This madly over-choreographed clip, clearly an influence on the “Austin Powers” movies, stars the shiny red Aston Martin, Austin Healey and Jaguar E Type Mk 1 (and I know nothing about cars). Centre stage is the most internationally successful of the British female singers of the 1960s. New York, Paris, London, Petula Clark was there. A massive worldwide smash in 1964, “Downtown”, was parlayed by “Pet” and writer-producer Tony Hatch into 15 consecutive Top 40 singles in the U.S.A. Pet’s sounds (sorry !) were upbeat, clearly enunciated, big chorus kind of things. She was in her early 30s, married with children. She had been in the business since she was 9 years old and could sell a song with the confidence of the experienced trouper she was.
Petula enjoyed British hits in 1960-61 as a young English rose Julie Andrews type. She married a French guy and lived in France where she raised her family. She was able to avoid the Year Zero of the Beatles arrival where everyone in the business of show was suddenly so over. On her return with “Downtown” she was grown up with a chic Gallic elegance that was lacking in both the leftovers from the 1950s cabaret scene or the new younger would-be dolly birds. Petula was never really cool. It was Jane Birkin, with “La Chanson de Slogan” (1966) who defined the entente cordiale of Swinging London and Parisian chic. Petula’s songs were for drunkenly singing on the way home from the pub. “Don’t Sleep In The Subway DARLING !!” that was a good one. Looking back at them now they still have a charm and appeal.
Here is the queen of the 60s scene. There were other contenders but Dusty Springfield was the class of the field. All of these girls, Cilla Black, Sandie Shaw, Lulu, were quickly assimilated into the mainstream of the TV variety show. Any artistic development was subordinate to sticking to a hit formula and pretty soon they were all dressed up with nowhere to go but workingmen’s club cabaret. Dusty was bigger than these three, her records were better and so was her TV show. She still met resistance to moving away from the blonde beehived, heavily made up, evening gown balladeer the public expected.
Dusty sang these, often overwrought , ballads peerlessly. Her interpretations of “Wishin’ and Hopin’ ” and “Goin’ Back” are smooth accomplishments which set the standard for these classic songs. There was, however another side to Dusty which her hit 45s did not always reflect. She was the best white soul singer of her generation. I always thought that she looked more comfortable, even happier, when she performed those great 60s soul songs. I chose this clip of “Nowhere To Run” over something more obvious because I think that she looks and sings amazingly. She also throws some great shapes. I loved Dusty when she got her groove on.
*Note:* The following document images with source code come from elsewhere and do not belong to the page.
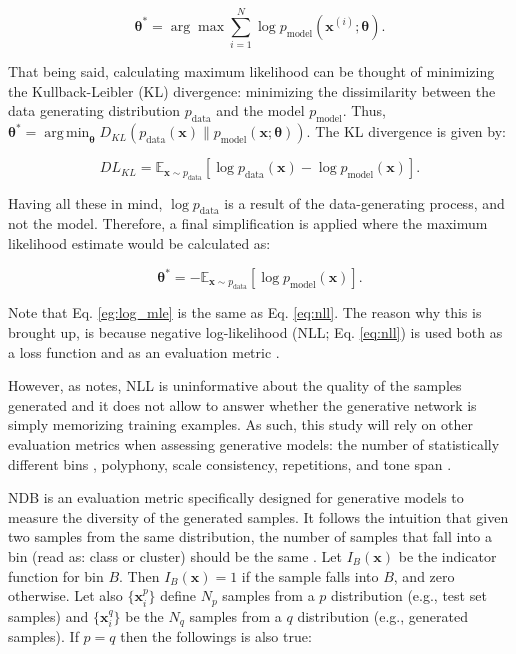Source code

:\documentclass[a4paper]{book}
\DeclareMathOperator*{\argmin}{arg\,min}
\begin{document}
\begin{equation}
    \bm{\theta^*} = \arg \max \sum_{i=1}^N \log p_{\text{model}}(\bm{x}^{(i)}; \bm{\theta}) \label{eg:log_mle}.
\end{equation}

That being said, calculating maximum likelihood can be thought of minimizing the Kullback-Leibler (KL) divergence: minimizing the dissimilarity between the data generating distribution $p_{\text{data}}$ and the model $p_{\text{model}}$. Thus, $\bm{\theta^*} = \argmin_{\bm{\theta}} D_{KL}(p_{\text{data}}(\bm{x}) \| p_{\text{model}} (\bm{x}; \bm{\theta}))$. The KL divergence is given by:

\begin{equation}
    DL_{KL} = \mathbb{E}_{\mathbf{x} \sim p_{\text{data}}} [\log p_{\text{data}} (\bm{x}) - \log p_{\text{model}} (\bm{x})] \label{eq:kl_div}.
\end{equation}

Having all these in mind, $\log p_{\text{data}}$ is a result of the data-generating process, and not the model. Therefore, a final simplification is applied where the maximum likelihood estimate would be calculated as:

\begin{equation}
    \bm{\theta^*} = - \mathbb{E}_{\mathbf{x} \sim p_{\text{data}}} [\log p_{\text{model}} (\bm{x})] \label{eq:nll}.
\end{equation}

Note that Eq. \ref{eg:log_mle} is the same as Eq. \ref{eq:nll}. The reason why this is brought up, is because negative log-likelihood (NLL; Eq. \ref{eq:nll}) is used both as a loss function and as an evaluation metric \parencite[also for generative models;][]{yu_seqgan_2016, borji_pros_2018}.

However, as \textcite{borji_pros_2018} notes, NLL is uninformative about the quality of the samples generated and it does not allow to answer whether the generative network is simply memorizing training examples. As such, this study will rely on other evaluation metrics when assessing generative models: the number of statistically different bins \parencite[NDB;][]{richardson_gans_2018}, polyphony, scale consistency, repetitions, and tone span \parencite{mogren_c-rnn-gan_2016}.

NDB is an evaluation metric specifically designed for generative models to measure the diversity of the generated samples. It follows the intuition that given two samples from the same distribution, the number of samples that fall into a bin (read as: class or cluster) should be the same \parencite{richardson_gans_2018}. Let $I_B(\mathbf{x})$ be the indicator function for bin $B$. Then $I_B(\mathbf{x}) = 1$ if the sample falls into $B$, and zero otherwise. Let also $\{\mathbf{x}_i^p\}$ define $N_p$ samples from a $p$ distribution (e.g., test set samples) and $\{\mathbf{x}_i^q\}$ be the $N_q$ samples from a $q$ distribution (e.g., generated samples). If $p = q$ then the followings is also true:
\end{document}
In 1968 she signed with Atlantic Records in the US. She recorded with Jerry Wexler and Arif Mardin. The Sweet Inspirations and the Memphis Cats provided musical assistance. The resultant “Dusty In Memphis” LP is her crowning glory. A record for the ages and maybe only a few years too late. I cannot do better than to quote a review from Rolling Stone… “Most white female singers in today’s music are still searching for music they can call their own. Dusty is not searching—she just shows up, and she, and we, are better for it.”…We liked and still like some of those 60s pop girls, we loved and still love Dusty Springfield.
Now this, to use the vernacular, was a game changer for the 15 year old me in 1968. I was well versed in pop’s rich tapestry. Music was getting serious but I was still a sucker for 180 seconds of pure pop distraction (I still am). Then I hear the most innovative and challenging song ever made by a British female singer. I check it out and discover that the said singer is the most beautiful young woman I have ever seen ! Well…roll over Diana Rigg and tell Julie Christie the news. It was love at first sight. Julie Driscoll seemed to be the first hippie chick I’d seen who was not styled by Vogue or some other glossy rubbish. I am sure in that London the streets were full of such women. In my small provincial front room she was an exotic bird of paradise.
With Brian Auger and the Trinity she recorded some of the best new songs of the time. “This Wheel’s On Fire” was one of Dylan’s Basement Tapes which did the rounds during his hiatus. It was a hit and I imagined a long and beautiful musical friendship. By 1971 she had left the rock scene for more experimental vocals with her (lucky) husband, jazz pianist Keith Tippett.
In 1969 my friend Butch and I would sit in his bedroom with nothing stronger than a can of cider and a blue light bulb for atmosphere. We would listen to “Electric Ladyland” and the Driscoll/Auger double LP “Streetnoise”. Praise Jah that we discovered drugs and had to leave the house to buy them. We just may still be sat in that room saying that “Indian Rope Man” is the best song ever, that Julie is the best dancer ever and the best looking woman on the planet. Come to think of it I have had worse decades…I wonder what Butch is up to now.